**Task details**
Show every line from the entries that follow which holds the word "datos".

Start of Data for this exercise

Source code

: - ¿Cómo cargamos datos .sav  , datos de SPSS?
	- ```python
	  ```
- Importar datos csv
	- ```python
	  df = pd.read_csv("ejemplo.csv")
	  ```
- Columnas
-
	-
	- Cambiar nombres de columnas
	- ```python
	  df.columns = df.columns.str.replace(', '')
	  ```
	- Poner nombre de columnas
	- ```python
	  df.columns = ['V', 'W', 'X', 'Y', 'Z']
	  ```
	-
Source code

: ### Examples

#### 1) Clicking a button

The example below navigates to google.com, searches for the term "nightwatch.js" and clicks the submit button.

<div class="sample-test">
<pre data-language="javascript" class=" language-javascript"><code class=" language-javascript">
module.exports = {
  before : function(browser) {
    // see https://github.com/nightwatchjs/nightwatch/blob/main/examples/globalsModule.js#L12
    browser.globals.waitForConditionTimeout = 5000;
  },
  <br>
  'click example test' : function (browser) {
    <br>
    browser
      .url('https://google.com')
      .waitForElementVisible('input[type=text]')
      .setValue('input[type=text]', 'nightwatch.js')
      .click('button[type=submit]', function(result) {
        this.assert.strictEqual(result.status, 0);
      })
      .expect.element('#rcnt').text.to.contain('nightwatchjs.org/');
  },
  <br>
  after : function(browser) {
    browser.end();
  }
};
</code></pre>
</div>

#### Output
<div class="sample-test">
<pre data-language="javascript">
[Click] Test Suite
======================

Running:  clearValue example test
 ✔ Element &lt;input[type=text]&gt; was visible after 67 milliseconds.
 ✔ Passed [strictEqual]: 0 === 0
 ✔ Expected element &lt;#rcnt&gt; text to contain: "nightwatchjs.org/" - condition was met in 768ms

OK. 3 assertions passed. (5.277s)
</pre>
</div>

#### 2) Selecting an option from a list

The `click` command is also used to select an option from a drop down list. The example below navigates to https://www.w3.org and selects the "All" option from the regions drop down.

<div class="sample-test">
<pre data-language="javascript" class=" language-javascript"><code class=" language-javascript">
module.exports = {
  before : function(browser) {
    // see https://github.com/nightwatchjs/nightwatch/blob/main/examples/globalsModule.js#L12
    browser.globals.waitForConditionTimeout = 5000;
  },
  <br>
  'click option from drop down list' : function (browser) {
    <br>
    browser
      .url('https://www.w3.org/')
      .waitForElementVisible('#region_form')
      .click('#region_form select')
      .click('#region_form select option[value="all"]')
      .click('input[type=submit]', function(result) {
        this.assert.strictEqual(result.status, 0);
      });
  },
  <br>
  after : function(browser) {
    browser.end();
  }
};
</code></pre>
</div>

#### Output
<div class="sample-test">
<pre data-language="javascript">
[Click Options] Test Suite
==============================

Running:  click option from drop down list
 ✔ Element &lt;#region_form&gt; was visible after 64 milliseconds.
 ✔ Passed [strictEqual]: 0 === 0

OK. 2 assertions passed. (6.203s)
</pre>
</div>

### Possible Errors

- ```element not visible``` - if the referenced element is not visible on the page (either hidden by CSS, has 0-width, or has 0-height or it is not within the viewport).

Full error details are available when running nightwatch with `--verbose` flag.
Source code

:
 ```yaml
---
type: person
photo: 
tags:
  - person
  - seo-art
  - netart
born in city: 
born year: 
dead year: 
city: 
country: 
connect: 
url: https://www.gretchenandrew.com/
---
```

End of Data for this exercise

**Answer for this exercise**
: - ¿Cómo cargamos datos .sav  , datos de SPSS?
- Importar datos csv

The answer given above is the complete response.